O problema é que, em geral, essa transformação não vem em forma de melhoria na qualidade de vida para a população carente que vive ali. Pelo contrário, ao mesmo tempo que as reformas e investimentos tornam a cidade mais bonita, viva e atrativa para a parcela de classe média e alta, além, claro, dos turistas, as pessoas mais pobres são excluídas desse planejamento. Não é pensada uma cidade criativa e cool que os inclua e proponha um desenvolvimento sustentável: o caminho mais fácil é expulsar essas pessoas dali, seja à força, seja por pressão econômica e social.

Neustadt em Dresden playground

Grafite em Dresden, Alemanha

Isso não acontece só no caso de grandes eventos. Boa parte do processo de gentrificação está ligada ao movimento dos moradores da própria cidade. Como artistas e jovens que se mudam para bairros periféricos em busca de aluguéis mais baratos e começam a criar ali um ambiente mais interessante culturalmente para a chegada de mais jovens e investidores. É quando começam a aparecer cafés, restaurantes e lojas descoladas que aos poucos vão transformando o cenário anterior. 

Mas qual é o problema disso? Não seria bom que uma área antes pobre, feia e insegura se torne atrativa e melhor para se viver? Esse pensamento é um tanto quanto inocente. Num artigo chamado “Os perigos da economia hipster”, a autora, Sarah Kendzior, relembra os comentários do diretor de cinema Spike Lee a respeito das mudanças ocorridas em bairros de Nova York, como Brooklyn, Harlem e Bronx. 

O diretor é um antigo morador do Brooklyn, numa época em que a região não era considerada a área cultural e jovem da cidade, coisa que qualquer pessoa que assistiu um filme que se passa em NYC na década de 80 se lembra bem. Ele reclama que foi só com a chegada dos novos habitantes, brancos, que vieram serviços como coleta de lixo e boas escolas públicas. E esse é o grande problema de todo o processo.

Enquanto os defensores dos projetos de gentrificação, revitalização ou qualquer outro nome que se dê, afirmam que simplesmente programas sociais não vão resolver o problema de áreas degradadas de uma cidade, é preciso lembrar que antes das pessoas ricas chegarem ali, a qualidade dos serviços básicos era ruim.

Ou seja, não há um meio termo que permita a revitalização da cidade sem desvalorizar a cultura local anterior. Sim, claro que queremos cidades mais bonitas e agradáveis para viver ou visitar, mas temos que pensar à custa de quem.
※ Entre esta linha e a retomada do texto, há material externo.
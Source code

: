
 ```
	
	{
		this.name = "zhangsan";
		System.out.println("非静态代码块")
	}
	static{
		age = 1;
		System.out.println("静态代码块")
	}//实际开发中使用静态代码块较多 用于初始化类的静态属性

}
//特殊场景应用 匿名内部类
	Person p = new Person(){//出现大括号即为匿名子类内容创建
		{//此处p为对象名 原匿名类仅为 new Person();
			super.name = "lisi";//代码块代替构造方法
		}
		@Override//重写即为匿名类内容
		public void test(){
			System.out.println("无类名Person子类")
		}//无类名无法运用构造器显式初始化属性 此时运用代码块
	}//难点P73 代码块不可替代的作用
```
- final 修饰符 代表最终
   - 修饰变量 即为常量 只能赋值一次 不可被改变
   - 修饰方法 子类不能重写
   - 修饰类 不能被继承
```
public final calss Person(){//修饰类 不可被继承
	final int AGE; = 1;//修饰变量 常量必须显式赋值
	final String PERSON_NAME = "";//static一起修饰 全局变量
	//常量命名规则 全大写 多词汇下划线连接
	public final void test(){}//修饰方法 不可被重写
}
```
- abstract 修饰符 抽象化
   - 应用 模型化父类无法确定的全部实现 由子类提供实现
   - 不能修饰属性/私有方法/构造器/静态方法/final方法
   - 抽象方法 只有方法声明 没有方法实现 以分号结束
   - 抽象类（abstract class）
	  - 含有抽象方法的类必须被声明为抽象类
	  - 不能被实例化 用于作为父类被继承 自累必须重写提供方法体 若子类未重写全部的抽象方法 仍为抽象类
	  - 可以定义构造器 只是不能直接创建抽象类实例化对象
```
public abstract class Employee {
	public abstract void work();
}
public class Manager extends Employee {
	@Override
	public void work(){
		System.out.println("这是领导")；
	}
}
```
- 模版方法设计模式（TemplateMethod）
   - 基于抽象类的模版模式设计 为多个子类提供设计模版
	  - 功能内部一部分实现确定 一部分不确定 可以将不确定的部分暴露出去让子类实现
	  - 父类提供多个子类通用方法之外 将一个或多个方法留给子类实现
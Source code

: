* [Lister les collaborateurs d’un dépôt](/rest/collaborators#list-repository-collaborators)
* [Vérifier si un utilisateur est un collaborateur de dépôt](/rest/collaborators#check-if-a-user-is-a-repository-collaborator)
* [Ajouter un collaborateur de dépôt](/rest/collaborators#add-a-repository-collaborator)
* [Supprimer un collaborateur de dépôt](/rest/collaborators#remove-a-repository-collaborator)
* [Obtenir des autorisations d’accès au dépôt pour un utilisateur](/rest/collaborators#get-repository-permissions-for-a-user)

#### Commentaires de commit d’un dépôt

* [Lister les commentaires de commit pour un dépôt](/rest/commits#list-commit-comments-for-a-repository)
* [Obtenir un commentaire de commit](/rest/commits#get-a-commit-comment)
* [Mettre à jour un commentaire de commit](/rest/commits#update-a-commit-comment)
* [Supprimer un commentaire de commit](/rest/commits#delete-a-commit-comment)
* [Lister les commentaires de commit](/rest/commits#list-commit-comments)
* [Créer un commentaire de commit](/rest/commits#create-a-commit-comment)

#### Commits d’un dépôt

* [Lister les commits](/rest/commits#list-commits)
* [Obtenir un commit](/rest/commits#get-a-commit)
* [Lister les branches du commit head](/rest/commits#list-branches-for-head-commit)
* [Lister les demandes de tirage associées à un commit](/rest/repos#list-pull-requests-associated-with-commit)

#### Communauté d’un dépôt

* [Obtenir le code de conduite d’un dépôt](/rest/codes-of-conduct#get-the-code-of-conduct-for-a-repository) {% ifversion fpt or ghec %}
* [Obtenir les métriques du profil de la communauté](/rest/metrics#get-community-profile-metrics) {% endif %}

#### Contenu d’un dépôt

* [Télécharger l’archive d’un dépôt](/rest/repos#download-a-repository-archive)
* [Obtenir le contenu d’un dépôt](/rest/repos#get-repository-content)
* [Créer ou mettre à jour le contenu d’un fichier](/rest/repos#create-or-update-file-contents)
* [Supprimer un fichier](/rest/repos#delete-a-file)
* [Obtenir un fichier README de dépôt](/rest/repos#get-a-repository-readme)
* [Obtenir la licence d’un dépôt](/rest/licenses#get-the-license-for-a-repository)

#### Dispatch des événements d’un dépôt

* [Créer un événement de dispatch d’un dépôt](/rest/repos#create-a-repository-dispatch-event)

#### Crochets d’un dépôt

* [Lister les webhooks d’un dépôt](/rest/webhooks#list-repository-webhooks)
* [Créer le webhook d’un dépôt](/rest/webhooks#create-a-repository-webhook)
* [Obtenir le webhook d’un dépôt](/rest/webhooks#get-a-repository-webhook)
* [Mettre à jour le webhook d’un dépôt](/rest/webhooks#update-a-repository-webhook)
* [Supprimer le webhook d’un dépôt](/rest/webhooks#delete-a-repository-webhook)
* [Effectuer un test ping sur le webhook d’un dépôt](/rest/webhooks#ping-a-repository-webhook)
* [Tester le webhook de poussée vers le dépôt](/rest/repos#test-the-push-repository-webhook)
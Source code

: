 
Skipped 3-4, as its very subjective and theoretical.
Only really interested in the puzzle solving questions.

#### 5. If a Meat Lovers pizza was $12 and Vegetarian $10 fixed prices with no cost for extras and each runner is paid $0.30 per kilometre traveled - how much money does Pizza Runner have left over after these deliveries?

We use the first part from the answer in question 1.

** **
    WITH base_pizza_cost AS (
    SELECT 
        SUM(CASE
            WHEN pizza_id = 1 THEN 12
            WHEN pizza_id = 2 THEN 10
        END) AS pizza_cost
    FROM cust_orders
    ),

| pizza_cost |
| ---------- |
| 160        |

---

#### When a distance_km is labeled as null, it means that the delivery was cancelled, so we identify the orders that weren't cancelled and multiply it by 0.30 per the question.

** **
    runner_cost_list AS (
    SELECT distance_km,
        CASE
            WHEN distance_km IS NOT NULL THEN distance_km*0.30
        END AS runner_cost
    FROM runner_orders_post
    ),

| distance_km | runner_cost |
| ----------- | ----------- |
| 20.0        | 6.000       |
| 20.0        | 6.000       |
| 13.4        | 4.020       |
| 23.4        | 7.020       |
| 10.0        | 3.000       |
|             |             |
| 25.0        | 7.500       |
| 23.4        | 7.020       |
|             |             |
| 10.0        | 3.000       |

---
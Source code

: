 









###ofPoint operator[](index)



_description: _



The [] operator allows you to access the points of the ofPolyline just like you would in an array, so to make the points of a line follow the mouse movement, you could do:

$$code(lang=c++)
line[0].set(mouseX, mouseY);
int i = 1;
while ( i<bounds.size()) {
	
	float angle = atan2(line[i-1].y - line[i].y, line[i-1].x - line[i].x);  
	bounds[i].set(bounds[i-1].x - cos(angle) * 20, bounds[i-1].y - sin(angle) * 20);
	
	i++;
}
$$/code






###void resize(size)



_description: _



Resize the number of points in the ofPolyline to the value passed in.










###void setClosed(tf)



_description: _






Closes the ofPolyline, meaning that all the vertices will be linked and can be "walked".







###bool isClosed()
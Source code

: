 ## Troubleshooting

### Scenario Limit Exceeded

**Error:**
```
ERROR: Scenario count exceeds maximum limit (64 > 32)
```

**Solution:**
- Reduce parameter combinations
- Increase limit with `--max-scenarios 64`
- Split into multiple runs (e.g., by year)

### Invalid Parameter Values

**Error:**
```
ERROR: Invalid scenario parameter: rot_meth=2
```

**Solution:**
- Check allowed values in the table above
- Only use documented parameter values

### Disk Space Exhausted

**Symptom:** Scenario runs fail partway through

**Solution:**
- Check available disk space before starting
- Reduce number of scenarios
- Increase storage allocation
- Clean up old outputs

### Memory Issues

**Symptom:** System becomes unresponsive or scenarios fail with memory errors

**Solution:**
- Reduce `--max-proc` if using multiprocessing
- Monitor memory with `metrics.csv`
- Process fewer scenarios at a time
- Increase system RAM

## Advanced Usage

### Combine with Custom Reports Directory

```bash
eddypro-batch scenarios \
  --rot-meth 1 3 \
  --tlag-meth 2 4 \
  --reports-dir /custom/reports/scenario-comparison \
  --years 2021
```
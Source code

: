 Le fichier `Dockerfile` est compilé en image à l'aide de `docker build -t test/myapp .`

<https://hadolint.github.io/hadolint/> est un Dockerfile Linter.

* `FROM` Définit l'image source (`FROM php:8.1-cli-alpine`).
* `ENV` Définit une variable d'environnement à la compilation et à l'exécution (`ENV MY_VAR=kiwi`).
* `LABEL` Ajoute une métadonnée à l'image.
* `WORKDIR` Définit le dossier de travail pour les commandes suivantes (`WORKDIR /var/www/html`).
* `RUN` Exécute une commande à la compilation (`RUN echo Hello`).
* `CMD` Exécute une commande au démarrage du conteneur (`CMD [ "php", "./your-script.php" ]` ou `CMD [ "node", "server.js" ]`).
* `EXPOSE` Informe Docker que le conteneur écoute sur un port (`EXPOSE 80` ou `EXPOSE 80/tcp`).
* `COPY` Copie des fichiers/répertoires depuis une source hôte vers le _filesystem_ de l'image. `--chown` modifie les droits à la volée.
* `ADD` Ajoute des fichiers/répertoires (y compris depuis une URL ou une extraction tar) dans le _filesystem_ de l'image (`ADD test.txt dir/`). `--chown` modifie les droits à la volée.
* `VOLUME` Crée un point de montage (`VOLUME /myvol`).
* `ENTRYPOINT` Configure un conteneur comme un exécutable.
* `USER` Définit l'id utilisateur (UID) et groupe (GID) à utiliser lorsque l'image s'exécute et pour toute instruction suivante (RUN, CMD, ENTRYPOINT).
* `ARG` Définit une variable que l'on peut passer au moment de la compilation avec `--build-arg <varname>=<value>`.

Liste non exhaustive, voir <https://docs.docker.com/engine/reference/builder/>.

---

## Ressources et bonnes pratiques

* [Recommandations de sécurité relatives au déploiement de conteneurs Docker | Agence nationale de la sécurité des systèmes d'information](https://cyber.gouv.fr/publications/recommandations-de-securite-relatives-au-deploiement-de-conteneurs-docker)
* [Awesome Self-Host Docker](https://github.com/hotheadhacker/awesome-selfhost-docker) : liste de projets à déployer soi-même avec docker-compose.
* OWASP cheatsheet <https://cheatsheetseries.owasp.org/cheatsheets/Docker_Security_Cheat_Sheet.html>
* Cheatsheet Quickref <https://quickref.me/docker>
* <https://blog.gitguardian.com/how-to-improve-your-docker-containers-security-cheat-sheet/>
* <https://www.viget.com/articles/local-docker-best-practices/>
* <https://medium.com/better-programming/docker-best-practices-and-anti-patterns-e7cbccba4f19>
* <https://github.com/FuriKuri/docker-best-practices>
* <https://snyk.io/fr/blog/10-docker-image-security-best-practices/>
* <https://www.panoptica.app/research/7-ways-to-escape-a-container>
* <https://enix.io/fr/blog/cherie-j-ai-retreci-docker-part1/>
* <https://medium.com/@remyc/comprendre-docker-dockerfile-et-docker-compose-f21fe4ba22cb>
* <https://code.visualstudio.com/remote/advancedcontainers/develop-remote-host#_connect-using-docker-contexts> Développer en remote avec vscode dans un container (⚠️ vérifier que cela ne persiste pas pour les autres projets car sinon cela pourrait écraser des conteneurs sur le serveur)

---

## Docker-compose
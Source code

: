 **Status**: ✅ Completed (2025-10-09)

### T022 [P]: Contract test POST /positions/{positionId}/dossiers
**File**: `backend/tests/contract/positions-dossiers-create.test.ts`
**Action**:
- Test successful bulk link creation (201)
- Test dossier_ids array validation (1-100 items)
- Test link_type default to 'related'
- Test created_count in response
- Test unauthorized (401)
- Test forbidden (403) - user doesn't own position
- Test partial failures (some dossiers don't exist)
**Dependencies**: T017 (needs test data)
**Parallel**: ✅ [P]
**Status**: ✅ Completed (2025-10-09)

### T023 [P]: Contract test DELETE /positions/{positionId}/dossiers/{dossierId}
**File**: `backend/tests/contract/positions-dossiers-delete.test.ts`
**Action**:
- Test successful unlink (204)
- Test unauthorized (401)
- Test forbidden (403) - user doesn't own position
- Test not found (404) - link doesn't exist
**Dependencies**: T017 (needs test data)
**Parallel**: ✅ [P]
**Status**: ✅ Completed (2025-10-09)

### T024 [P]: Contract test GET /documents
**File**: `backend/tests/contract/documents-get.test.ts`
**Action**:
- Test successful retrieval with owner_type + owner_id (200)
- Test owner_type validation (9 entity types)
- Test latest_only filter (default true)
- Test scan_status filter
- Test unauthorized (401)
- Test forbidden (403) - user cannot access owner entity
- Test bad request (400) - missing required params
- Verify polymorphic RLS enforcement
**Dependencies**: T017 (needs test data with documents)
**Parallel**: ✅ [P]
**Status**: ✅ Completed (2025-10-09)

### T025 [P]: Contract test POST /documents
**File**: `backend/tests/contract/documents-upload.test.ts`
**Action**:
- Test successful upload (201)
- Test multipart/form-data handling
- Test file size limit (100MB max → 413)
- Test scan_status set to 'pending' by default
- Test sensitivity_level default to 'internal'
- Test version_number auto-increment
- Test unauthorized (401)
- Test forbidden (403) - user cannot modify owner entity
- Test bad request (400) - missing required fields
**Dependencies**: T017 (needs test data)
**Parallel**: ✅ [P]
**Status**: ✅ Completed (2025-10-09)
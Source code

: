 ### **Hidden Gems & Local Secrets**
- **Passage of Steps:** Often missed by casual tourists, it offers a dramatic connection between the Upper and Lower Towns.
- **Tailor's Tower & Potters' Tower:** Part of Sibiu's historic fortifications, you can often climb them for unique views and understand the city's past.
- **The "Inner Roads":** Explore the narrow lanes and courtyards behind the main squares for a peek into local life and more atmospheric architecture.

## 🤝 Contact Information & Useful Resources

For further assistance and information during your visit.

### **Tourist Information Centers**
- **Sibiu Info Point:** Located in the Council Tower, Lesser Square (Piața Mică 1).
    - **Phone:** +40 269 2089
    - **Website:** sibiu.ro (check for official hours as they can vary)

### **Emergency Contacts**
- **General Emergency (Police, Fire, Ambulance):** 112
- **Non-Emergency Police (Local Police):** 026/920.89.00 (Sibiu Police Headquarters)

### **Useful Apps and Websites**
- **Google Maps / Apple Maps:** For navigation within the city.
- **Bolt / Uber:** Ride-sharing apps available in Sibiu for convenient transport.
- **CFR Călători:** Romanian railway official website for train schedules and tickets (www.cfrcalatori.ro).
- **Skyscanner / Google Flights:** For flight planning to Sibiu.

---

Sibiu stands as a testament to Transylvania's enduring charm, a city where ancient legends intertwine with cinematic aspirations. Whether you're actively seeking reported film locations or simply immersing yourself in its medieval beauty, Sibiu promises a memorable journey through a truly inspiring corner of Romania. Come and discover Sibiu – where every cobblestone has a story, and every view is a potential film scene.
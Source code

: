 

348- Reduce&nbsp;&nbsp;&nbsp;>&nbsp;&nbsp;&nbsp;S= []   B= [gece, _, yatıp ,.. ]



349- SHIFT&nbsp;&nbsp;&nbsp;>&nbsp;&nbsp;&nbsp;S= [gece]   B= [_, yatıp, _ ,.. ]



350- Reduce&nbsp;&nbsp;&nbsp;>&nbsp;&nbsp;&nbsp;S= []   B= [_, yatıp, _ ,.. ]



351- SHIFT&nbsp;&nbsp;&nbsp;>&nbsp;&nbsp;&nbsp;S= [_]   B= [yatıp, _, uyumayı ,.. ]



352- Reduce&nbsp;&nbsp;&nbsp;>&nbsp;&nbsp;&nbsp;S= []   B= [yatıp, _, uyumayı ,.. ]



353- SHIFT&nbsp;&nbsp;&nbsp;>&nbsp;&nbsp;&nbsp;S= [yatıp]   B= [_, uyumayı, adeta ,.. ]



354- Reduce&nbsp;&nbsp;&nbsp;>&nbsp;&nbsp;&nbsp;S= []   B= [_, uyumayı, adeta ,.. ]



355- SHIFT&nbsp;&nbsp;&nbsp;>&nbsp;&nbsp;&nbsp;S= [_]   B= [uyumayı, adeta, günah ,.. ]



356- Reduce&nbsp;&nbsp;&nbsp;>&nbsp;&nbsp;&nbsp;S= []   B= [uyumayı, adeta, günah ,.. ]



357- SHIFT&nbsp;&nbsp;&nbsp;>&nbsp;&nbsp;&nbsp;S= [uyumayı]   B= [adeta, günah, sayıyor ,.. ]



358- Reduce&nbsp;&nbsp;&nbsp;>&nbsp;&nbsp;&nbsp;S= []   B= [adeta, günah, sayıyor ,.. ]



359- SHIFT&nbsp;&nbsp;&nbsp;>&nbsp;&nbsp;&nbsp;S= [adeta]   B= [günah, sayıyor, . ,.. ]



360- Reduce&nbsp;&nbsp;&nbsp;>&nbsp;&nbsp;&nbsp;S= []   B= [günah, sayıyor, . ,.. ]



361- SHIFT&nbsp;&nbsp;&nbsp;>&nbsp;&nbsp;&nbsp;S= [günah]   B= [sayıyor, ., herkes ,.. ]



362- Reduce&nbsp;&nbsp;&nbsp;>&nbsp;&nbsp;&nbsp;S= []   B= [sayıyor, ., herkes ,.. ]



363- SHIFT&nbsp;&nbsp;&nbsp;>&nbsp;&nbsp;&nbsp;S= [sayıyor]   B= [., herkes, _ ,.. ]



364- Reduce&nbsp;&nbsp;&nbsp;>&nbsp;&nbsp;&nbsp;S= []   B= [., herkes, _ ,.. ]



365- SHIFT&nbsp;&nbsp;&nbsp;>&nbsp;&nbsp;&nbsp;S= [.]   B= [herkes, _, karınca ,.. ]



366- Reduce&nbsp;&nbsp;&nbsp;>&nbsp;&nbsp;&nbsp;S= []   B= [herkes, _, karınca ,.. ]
E por que essa transformação não ocorre pensando em quem já vivia ali originalmente. De que servem ruas, cafés, mercados e praças lindas se só forem para uma parcela privilegiada da população?

Plaka Atenas Grécia

Plaka, em Atenas

A verdade é que, às vezes, não prestamos atenção nesse processo nem nas cidades que visitamos, nem nas cidades em que vivemos. É muito fácil visitar um bairro super legal numa cidade e desconhecer todo o processo de exclusão que ocorreu ali. Algumas cidades lutam para tentar barrar um pouco esse movimento.

Berlim parece ser um exemplo interessante desse processo. Atualmente, é uma das cidades que mais atrai jovens e “hipsters” em busca da vida cultural dinâmica e oportunidades de emprego na Europa. Isso, claro, começa a gerar a transformação de bairros e a especulação imobiliária em antigos bairros de imigrantes, como o Neukölln e Kreuzberg.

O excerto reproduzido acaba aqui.